[Work to be completed] Look below for lines that hold the string "email" and copy each one.

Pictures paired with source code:
-- Opening Marker --

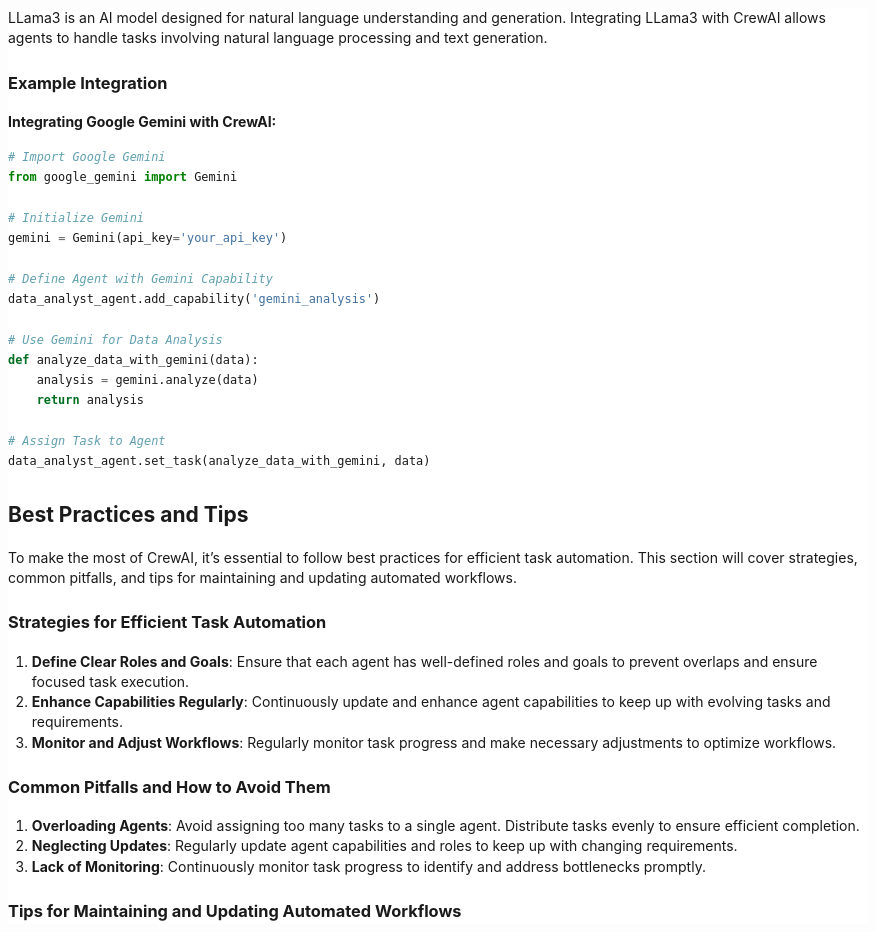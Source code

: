 LLama3 is an AI model designed for natural language understanding and generation. Integrating LLama3 with CrewAI allows agents to handle tasks involving natural language processing and text generation.

### Example Integration

**Integrating Google Gemini with CrewAI:**

```python
# Import Google Gemini
from google_gemini import Gemini

# Initialize Gemini
gemini = Gemini(api_key='your_api_key')

# Define Agent with Gemini Capability
data_analyst_agent.add_capability('gemini_analysis')

# Use Gemini for Data Analysis
def analyze_data_with_gemini(data):
    analysis = gemini.analyze(data)
    return analysis

# Assign Task to Agent
data_analyst_agent.set_task(analyze_data_with_gemini, data)
```

## Best Practices and Tips

To make the most of CrewAI, it’s essential to follow best practices for efficient task automation. This section will cover strategies, common pitfalls, and tips for maintaining and updating automated workflows.

### Strategies for Efficient Task Automation

1. **Define Clear Roles and Goals**: Ensure that each agent has well-defined roles and goals to prevent overlaps and ensure focused task execution.
2. **Enhance Capabilities Regularly**: Continuously update and enhance agent capabilities to keep up with evolving tasks and requirements.
3. **Monitor and Adjust Workflows**: Regularly monitor task progress and make necessary adjustments to optimize workflows.

### Common Pitfalls and How to Avoid Them

1. **Overloading Agents**: Avoid assigning too many tasks to a single agent. Distribute tasks evenly to ensure efficient completion.
2. **Neglecting Updates**: Regularly update agent capabilities and roles to keep up with changing requirements.
3. **Lack of Monitoring**: Continuously monitor task progress to identify and address bottlenecks promptly.

### Tips for Maintaining and Updating Automated Workflows
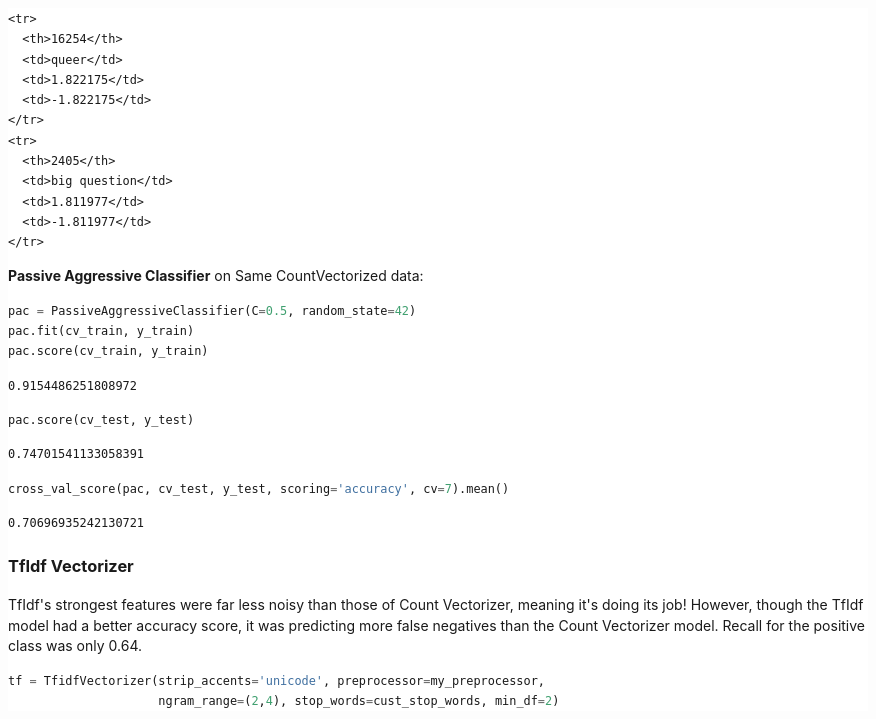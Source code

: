     <tr>
      <th>16254</th>
      <td>queer</td>
      <td>1.822175</td>
      <td>-1.822175</td>
    </tr>
    <tr>
      <th>2405</th>
      <td>big question</td>
      <td>1.811977</td>
      <td>-1.811977</td>
    </tr>
  </tbody>
</table>
</div>



**Passive Aggressive Classifier** on Same CountVectorized data:


```python
pac = PassiveAggressiveClassifier(C=0.5, random_state=42)
pac.fit(cv_train, y_train)
pac.score(cv_train, y_train)
```




    0.9154486251808972




```python
pac.score(cv_test, y_test)
```




    0.74701541133058391




```python
cross_val_score(pac, cv_test, y_test, scoring='accuracy', cv=7).mean()
```




    0.70696935242130721



### TfIdf Vectorizer

TfIdf's strongest features were far less noisy than those of Count Vectorizer, meaning it's doing its job! However, though the TfIdf model had a better accuracy score, it was predicting more false negatives than the Count Vectorizer model. Recall for the positive class was only 0.64. 


```python
tf = TfidfVectorizer(strip_accents='unicode', preprocessor=my_preprocessor,
                     ngram_range=(2,4), stop_words=cust_stop_words, min_df=2)
```
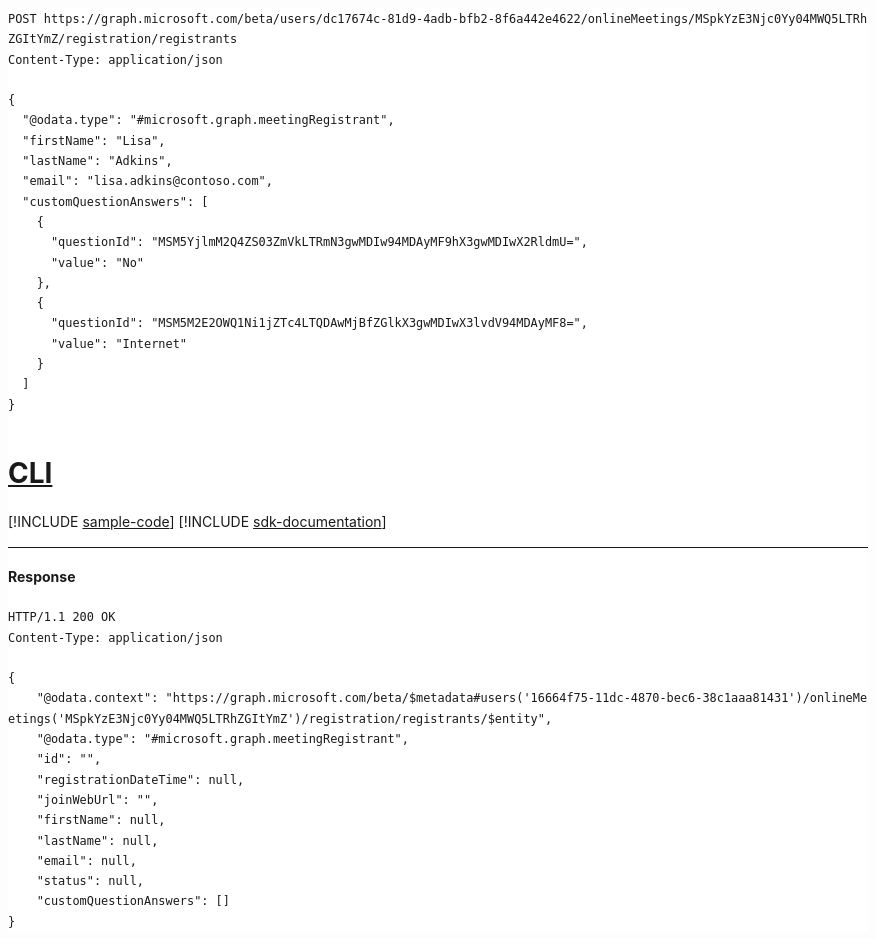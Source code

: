 
```http
POST https://graph.microsoft.com/beta/users/dc17674c-81d9-4adb-bfb2-8f6a442e4622/onlineMeetings/MSpkYzE3Njc0Yy04MWQ5LTRhZGItYmZ/registration/registrants
Content-Type: application/json

{
  "@odata.type": "#microsoft.graph.meetingRegistrant",
  "firstName": "Lisa",
  "lastName": "Adkins",
  "email": "lisa.adkins@contoso.com",
  "customQuestionAnswers": [
    {
      "questionId": "MSM5YjlmM2Q4ZS03ZmVkLTRmN3gwMDIw94MDAyMF9hX3gwMDIwX2RldmU=",
      "value": "No"
    },
    {
      "questionId": "MSM5M2E2OWQ1Ni1jZTc4LTQDAwMjBfZGlkX3gwMDIwX3lvdV94MDAyMF8=",
      "value": "Internet"
    }
  ]
}
```

# [CLI](#tab/cli)
[!INCLUDE [sample-code](../includes/snippets/cli/add-registratrant-app-cli-snippets.md)]
[!INCLUDE [sdk-documentation](../includes/snippets/snippets-sdk-documentation-link.md)]

---

#### Response



```http
HTTP/1.1 200 OK
Content-Type: application/json

{
    "@odata.context": "https://graph.microsoft.com/beta/$metadata#users('16664f75-11dc-4870-bec6-38c1aaa81431')/onlineMeetings('MSpkYzE3Njc0Yy04MWQ5LTRhZGItYmZ')/registration/registrants/$entity",
    "@odata.type": "#microsoft.graph.meetingRegistrant",
    "id": "",
    "registrationDateTime": null,
    "joinWebUrl": "",
    "firstName": null,
    "lastName": null,
    "email": null,
    "status": null,
    "customQuestionAnswers": []
}
```
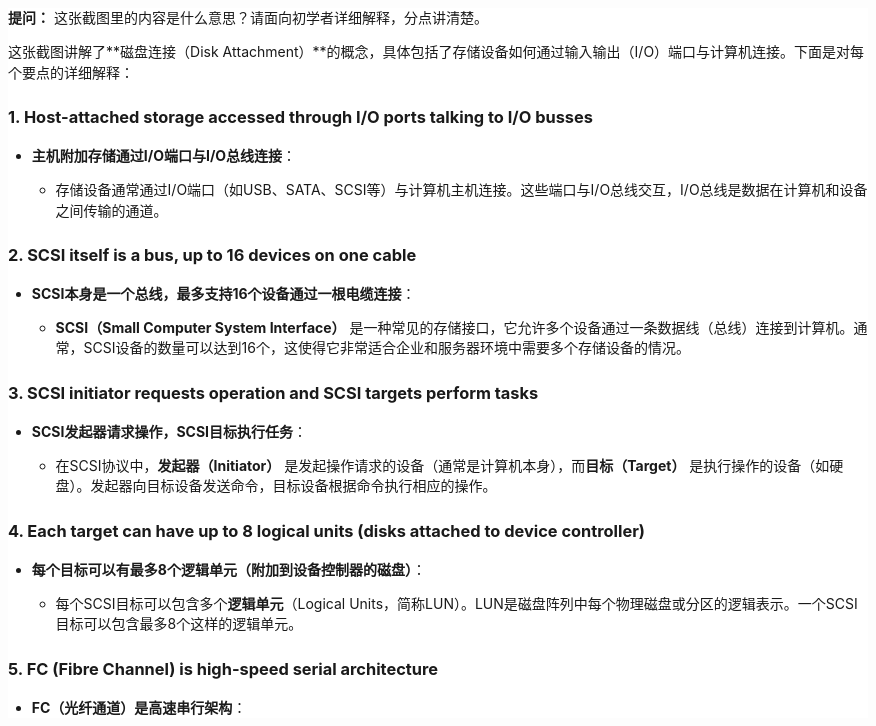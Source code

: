 **提问：** 这张截图里的内容是什么意思？请面向初学者详细解释，分点讲清楚。

这张截图讲解了\*\*磁盘连接（Disk Attachment）\*\*的概念，具体包括了存储设备如何通过输入输出（I/O）端口与计算机连接。下面是对每个要点的详细解释：



### 1. **Host-attached storage accessed through I/O ports talking to I/O busses**



* **主机附加存储通过I/O端口与I/O总线连接**：



  * 存储设备通常通过I/O端口（如USB、SATA、SCSI等）与计算机主机连接。这些端口与I/O总线交互，I/O总线是数据在计算机和设备之间传输的通道。



### 2. **SCSI itself is a bus, up to 16 devices on one cable**



* **SCSI本身是一个总线，最多支持16个设备通过一根电缆连接**：



  * **SCSI（Small Computer System Interface）** 是一种常见的存储接口，它允许多个设备通过一条数据线（总线）连接到计算机。通常，SCSI设备的数量可以达到16个，这使得它非常适合企业和服务器环境中需要多个存储设备的情况。



### 3. **SCSI initiator requests operation and SCSI targets perform tasks**



* **SCSI发起器请求操作，SCSI目标执行任务**：



  * 在SCSI协议中，**发起器（Initiator）** 是发起操作请求的设备（通常是计算机本身），而**目标（Target）** 是执行操作的设备（如硬盘）。发起器向目标设备发送命令，目标设备根据命令执行相应的操作。



### 4. **Each target can have up to 8 logical units (disks attached to device controller)**



* **每个目标可以有最多8个逻辑单元（附加到设备控制器的磁盘）**：



  * 每个SCSI目标可以包含多个**逻辑单元**（Logical Units，简称LUN）。LUN是磁盘阵列中每个物理磁盘或分区的逻辑表示。一个SCSI目标可以包含最多8个这样的逻辑单元。



### 5. **FC (Fibre Channel) is high-speed serial architecture**



* **FC（光纤通道）是高速串行架构**：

-- Closing Marker --

[Response area]
  "email": "lisa.adkins@contoso.com",
    "email": null,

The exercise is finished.